Acid reflux, is a condition where stomach acid comes up from the stomach into the esophagus. It is normally caused by alterations in the barrier between the stomach and the esophagus. According to current acid reflux information, this includes excessive relaxation of the lower esophageal sphincter, which usually keeps the top of the stomach closed; inhibited expulsion of gastroesophageal reflux coming from the esophagus, or also a hiatal hernia.
These changes may be temporary or permanent. Another type of acid reflux that causes laryngeal and respiratory symptoms is called laryngopharygeal reflux. This type is not likely to produce heartburn, and is sometimes referred to as "silent reflux". Left untreated, this condition may develop into Barrett's esophagus, a form of intestinal metaplasia which is itself a precursor for carcinoma. It is unknown exactly what the risk is of progression from Barrett's to dysplasia, but it is estimated to be approximately 20% of cases. Acid reflux can develop into gastroesophageal reflux disease. This is when it becomes a chronic condition. It is considered to be the most objective test for diagnosing the reflux and also allows for monitoring patients for their response to surgical or medical treatment.
Acid Reflux Symptoms
According to what we know of current acid reflux information, some of the most common symptoms of acid reflux are: heartburn, vomiting, and trouble swallowing. A few of the more uncommon symptoms are: painful swallowing, nausea, and chest pain. Excessive salivation is also common with heartburn- saliva, being slightly alkaline, is the body's natural defense against heartburn, with similar effects to an antacid. If the stomach acid causes damage to the upper digestive tract, symptoms can include: reflux esophagitis (death of tissue causing ulcers around the stomach and esophagus), esophageal strictures (the continual narrowing of the esophagus due to inflammation), Barrett's esophagus, and esophageal adenocarcinoma ( a form of cancer).
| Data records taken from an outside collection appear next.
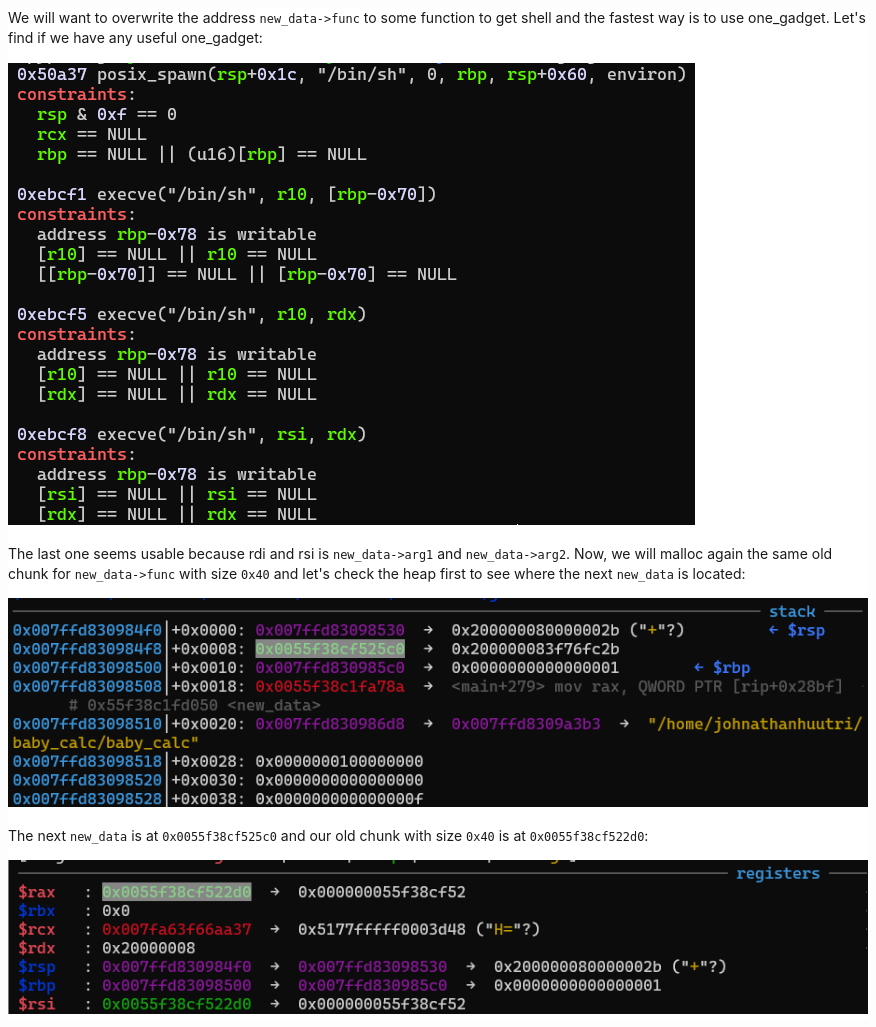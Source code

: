 We will want to overwrite the address `new_data->func` to some function to get shell and the fastest way is to use one_gadget. Let's find if we have any useful one_gadget:

![one_gadget.png](images/one_gadget.png)

The last one seems usable because rdi and rsi is `new_data->arg1` and `new_data->arg2`. Now, we will malloc again the same old chunk for `new_data->func` with size `0x40` and let's check the heap first to see where the next `new_data` is located:

![next-new_data.png](images/next-new_data.png)

The next `new_data` is at `0x0055f38cf525c0` and our old chunk with size `0x40` is at `0x0055f38cf522d0`:

![old-chunk.png](images/old-chunk.png)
Other symptoms with acid reflux information include: laryngitis, asthma, chronic cough, sinusitis (inflammation of the sinuses), erosion of the enamel of the teeth, and chronic cough. Gastroesophageal reflux is sometimes difficult to detect in children. Symptoms range from adult symptoms to spitting up, constant crying, failure to gain weight, not eating, bad breath, and belching or burping. About one third of babies born each year in the U.S. will have problems with acid reflux during their first few months of life.
Acid Reflux Treatment
Current acid reflux information suggests sufferers of gastroesophageal reflux can find relief by raising the head off the bed, sleeping while sitting up, or raising the torso with pillows. A sufferer of gastroesophageal reflux should not raise the head only, since this does little to help heartburn, while placing considerable and continuous strain upon the neck. Avoiding the eating of large meals which causes excessive production of stomach acid can be helpful with reflux. One could eat smaller, more frequent meals rather than large ones, particularly for the dinner meal. A sufferer might benefit by avoiding those foods which trigger symptoms.
According to current acid reflux information, these may include fruit or juice, pretzels, fatty foods, coffee, tea, chocolate, onions, peppermint, or very spicy foods, particularly right before bedtime. Tight clothing around the waist may also increase heartburn risk by putting pressure on the stomach, which forces the acids and foods contained in the stomach to reflux into the esophagus. Loosening the clothing may help with gastroesophageal reflux according to currently accepted acid reflux information.